You're thinking too small and too focused. Costs in technology come down, technological improvements happen rapidly, processor and storage capacity grow exponentially.
For the moment, it may not be feasible to have drones everywhere, but there's no reason it cannot or will not be feasible in the near-term future.
5 years ago there were no Quadrocopters, 5 years from now I'm sure there will be sufficient technological development for mid-sized drones, tiny "hummingbird" drones, and massive fighter-replacement drones.
Facial recognition software, camera technology, all of that gets better yearly. Compare the first GoPro to the HERO 3D and consider what can be done in a very short amount of time.

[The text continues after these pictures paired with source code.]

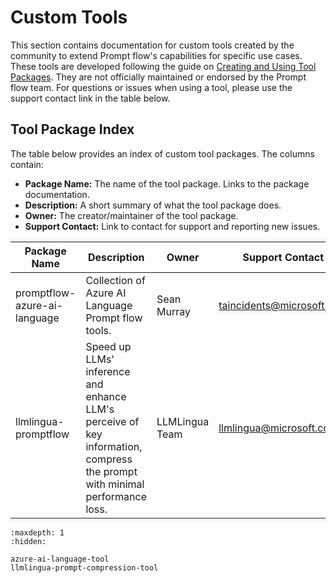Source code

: # Custom Tools 

This section contains documentation for custom tools created by the community to extend Prompt flow's capabilities for specific use cases. These tools are developed following the guide on [Creating and Using Tool Packages](../../how-to-guides/develop-a-tool/create-and-use-tool-package.md). They are not officially maintained or endorsed by the Prompt flow team. For questions or issues when using a tool, please use the support contact link in the table below.

## Tool Package Index 

The table below provides an index of custom tool packages. The columns contain:

- **Package Name:** The name of the tool package. Links to the package documentation.
- **Description:** A short summary of what the tool package does.
- **Owner:** The creator/maintainer of the tool package.
- **Support Contact:** Link to contact for support and reporting new issues.

| Package Name | Description | Owner | Support Contact |  
|-|-|-|-|
| promptflow-azure-ai-language | Collection of Azure AI Language Prompt flow tools. | Sean Murray | taincidents@microsoft.com |
|llmlingua-promptflow|Speed up LLMs' inference and enhance LLM's perceive of key information, compress the prompt with minimal performance loss.| LLMLingua Team|llmlingua@microsoft.com|

```{toctree}
:maxdepth: 1
:hidden:

azure-ai-language-tool
llmlingua-prompt-compression-tool
```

And while drones need to report to operators, technology will allow a single operator to monitor multiple drones which are effectively autonomous or semi-autonomous until overridden by the operator.
So, costs will drop as you replace on-patrol officers and cars with fleets of drones that can summon response teams from a smaller overall pool of officers.
So, the issue isn't the technology, nor the cost of operators, those things can both be easily solved and both are ancillary to the core issue of Rights and Freedoms and the idea that we, as Americans, are entitled to those rights that protect our freedom from undue scrutiny.
You're saying "we can't do this right now" and I'm saying that you're missing the point.
As we take steps that erode our rights there's nothing to prevent the inevitable erosion of Privacy writ large as whatever technological limits there are now will soon be overcome.